Wednesday, May 25, 2005

Short Story: Brother, Can You Paradigm

Throughout life, you will never know everyone you have, or are going, to meet. Or should I say, once encountered, you are never sure your knew who it was you imagined you just met? And you may never, truly find out. Either way, life is full of encounters with others - some of which may challenge, or even alter, your own life’s paradigm.

This is my short story of one such encounter.

I hope you enjoy it.

Brother, Can You Paradigm
by Paul Darcy

Brother Jacob was growing weary. He had been taking confessionals from the acolytes all afternoon and it did nothing to dismiss his developing belief that all humans were unworthy and growing increasingly more so. Each year he made the journey through the mountains to visit all of the orders of St. Benedict and take confessions from its members. The impure thoughts of the newer acolytes disturbed him and made him more cynical as the years progressed. He was not usually so, but the years had worn him down and he was no longer a young man. Perhaps getting older was casting a shadow on his personality. He hoped it wasn’t so. Brother Jacob wiped a bead of sweat from his forehead as another acolyte stepped into the booth beside him. A small window closed over with a curtain separated him from this his last charge of the day.

Brother Jacob moved aside the curtain expecting to see a face he knew from previous visits. He did not recognize this young man. He must be another of the new recruits. "Son, what have you to confess?" Brother Jacob asked, bracing for the worst.

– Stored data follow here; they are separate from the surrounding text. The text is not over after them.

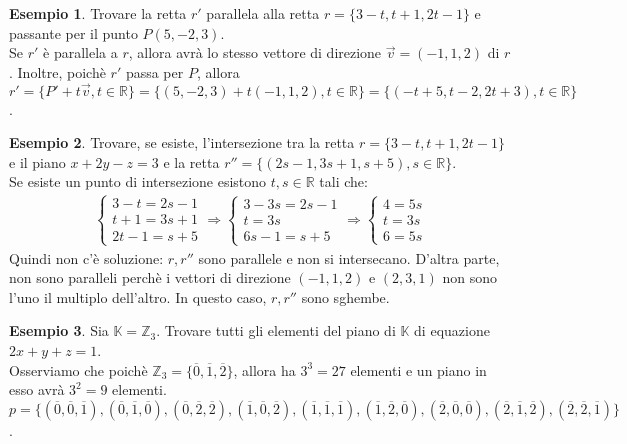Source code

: \documentclass[a4paper]{article}
\theoremstyle{definition}
\newtheorem*{es}{Esempio}
\begin{document}
	\begin{es}
		Trovare la retta $r'$ parallela alla retta $r = \{3 - t, t + 1, 2t - 1\}$ e passante per il punto $P(5, -2, 3)$. \\
		Se $r'$ è parallela a $r$, allora avrà lo stesso vettore di direzione $\overrightarrow{v} = (-1, 1, 2)$ di $r$.
		Inoltre, poichè $r'$ passa per $P$, allora $r' = \{P' + t \overrightarrow{v}, t \in \mathbb{R}\}
		= \{(5, -2, 3) + t(-1, 1, 2), t \in \mathbb{R}\} = \{(-t + 5, t - 2, 2t + 3), t \in \mathbb{R}\}$.
	\end{es}

	\begin{es}
		Trovare, se esiste, l'intersezione tra la retta $r = \{3 - t, t + 1, 2t - 1\}$ e il piano $x + 2y - z = 3$ e la retta
		$r'' = \{(2s - 1, 3s + 1, s + 5), s \in \mathbb{R}\}$. \\
		Se esiste un punto di intersezione esistono $t, s \in \mathbb{R}$ tali che:
		\begin{align*}
			\begin{cases}
				3 - t = 2s - 1 \\
				t + 1 = 3s + 1 \\
				2t - 1 = s + 5
			\end{cases} \Rightarrow \begin{cases}
				3 - 3s = 2s - 1 \\
				t = 3s \\
				6s - 1 = s + 5
			\end{cases} \Rightarrow \begin{cases}
				4 = 5s \\
				t = 3s \\
				6 = 5s
			\end{cases}
		\end{align*}
		Quindi non c'è soluzione: $r, r''$ sono parallele e non si intersecano.
		D'altra parte, non sono paralleli perchè i vettori di direzione $(-1, 1, 2)$ e $(2, 3, 1)$ non sono l'uno il multiplo dell'altro.
		In questo caso, $r, r''$ sono sghembe.
	\end{es}

	\begin{es}
		Sia $\mathbb{K} = \mathbb{Z}_3$. Trovare tutti gli elementi del piano di $\mathbb{K}$ di equazione $2x + y + z = 1$. \\
		Osserviamo che poichè $\mathbb{Z}_3 = \{\overline{0}, \overline{1}, \overline{2}\}$, allora ha $3^3 = 27$ elementi e un piano in esso avrà $3^2 = 9$ elementi.
		$p = \{(\overline{0}, \overline{0}, \overline{1}), (\overline{0}, \overline{1}, \overline{0}), (\overline{0}, \overline{2}, \overline{2}),
		(\overline{1}, \overline{0}, \overline{2}), (\overline{1}, \overline{1}, \overline{1}), (\overline{1}, \overline{2}, \overline{0}),
		(\overline{2}, \overline{0}, \overline{0}), (\overline{2}, \overline{1}, \overline{2}), (\overline{2}, \overline{2}, \overline{1})\}$.
	\end{es}
\end{document}
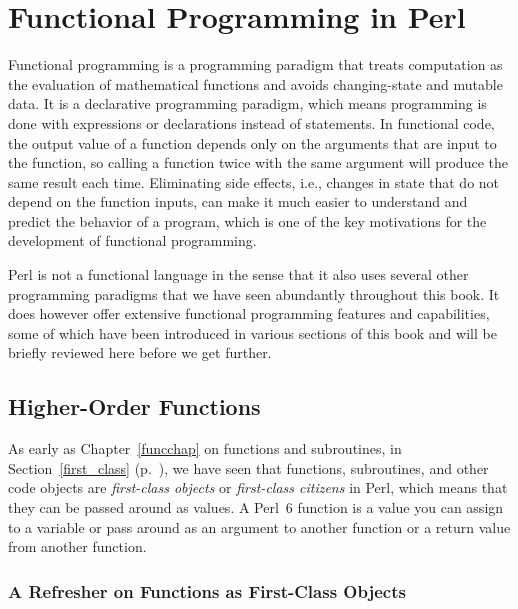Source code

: \chapter{Functional Programming in Perl}
\label{functional programming}

Functional programming is a programming paradigm that treats 
computation as the evaluation of mathematical functions 
and avoids changing-state and mutable data. It is a 
declarative programming paradigm, which means programming 
is done with expressions or declarations instead of 
statements. In functional code, the output value of a function 
depends only on the arguments that are input to the function, 
so calling a function twice with the same argument will produce the 
same result each time. Eliminating side effects, i.e., changes 
in state that do not depend on the function inputs, can make 
it much easier to understand and predict the behavior of a 
program, which is one of the key motivations for the 
development of functional programming.

Perl is not a functional language in the sense that it  
also uses several other programming paradigms that we have seen 
abundantly throughout this book. It does however 
offer extensive functional programming features and 
capabilities, some of which have been introduced in 
various sections of this book and will be briefly 
reviewed here before we get further.

\section{Higher-Order Functions}

As early as Chapter~\ref{funcchap} on functions and 
subroutines, in Section~\ref{first_class} 
(p.~\pageref{first_class}), we have seen that functions,  
subroutines, and other code objects are \emph{first-class 
objects} or \emph{first-class citizens} in Perl, which 
means that they can be passed around as values. A Perl~6 
function is a value you can assign to a variable or pass 
around as an argument to another function or a return value from 
another function.

\subsection{A Refresher on Functions as First-Class Objects}
\label{fco-refresher}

"I have only one thing to confess," the acolytes voice was soothing, almost musical. "I have neglected my duties and many of my thoughts have strayed."

Brother Jacob sensed something different in this young man but could not pin it down. The young man’s voice was so smooth, his delivery so polished it made Brother Jacob nervous. But wasn’t Satan the smoothest of talkers, yet he was the master of deceit, the prince of lies. "Tell me son, how have your thoughts strayed and led you into sin."

The young acolyte was silent for a while as though formulating his response. Brother Jacob was patient as well, but his mind was imagining the possibilities this young acolyte’s answer would surely take. Impure thoughts; lust, cruelty, degradation, fornication, the list went on in Brother Jacob’s mind. It seemed an eternity before the melodic voice of the acolyte derailed Brother Jacob’s train of thought.

"I have spent too long neglecting my duties. I have returned now and need to continue my work, my guidance to those most in need."

"I see," Brother Jacob said, not really understanding what information the young man was trying to convey. Brother Jacob could understand the neglect of one’s duties. This young acolyte had probably been given many chores since joining the order of St. Benedict and most likely had not completed them satisfactorily. He had succumbed to sloth. Still, there must be more this young man needed to confess to. No young man was without lusty thoughts to distract his mind. "Son, have you had any impure thoughts of late?"

"None, Brother. I do not have impure thoughts. My only sin, if so harsh a verdict can be assigned to it, is one of neglect as I have said. I am making atonement for that now as you will see." The young acolyte’s voice was stirring something in Brother Jacob. Something he had lost touch of many years ago.

"Son, you are sure you have no other sins. No impure thoughts at all. That would be a miracle and I’m afraid I would find that hard to believe."

"I know, Brother. You would find me hard to believe, yet I know in your heart you do. You have not lost that within you which drew you to the order. You have become jaded, but take heart that not all is as you perceive." Brother Jacob began to understand this young man. Brother Jacob had grown bitter over the years. He took a moment to reflect on his life and where he was heading.

As Brother Jacob reflected on his life the acolyte spoke softly again, "Brother, can you paradigm?" Brother Jacob looked into the acolyte’s eyes and could see a clear reflection of himself. He knew then what he had been turning into and what he had to do to change. Before Brother Jacob could thank the young man, the young man had left the confessional booth.

Brother Jacob emerged a moment later. Brother Malcom, the head of this order met him outside the booth. "Brother Jacob, did you recognize the young man who last visited you. I am not sure I knew him, though no one is unwelcome in the house of God."

"Yes, Brother Malcom. I recognized him. He was my conscience, and I thank the lord that he walks among us again."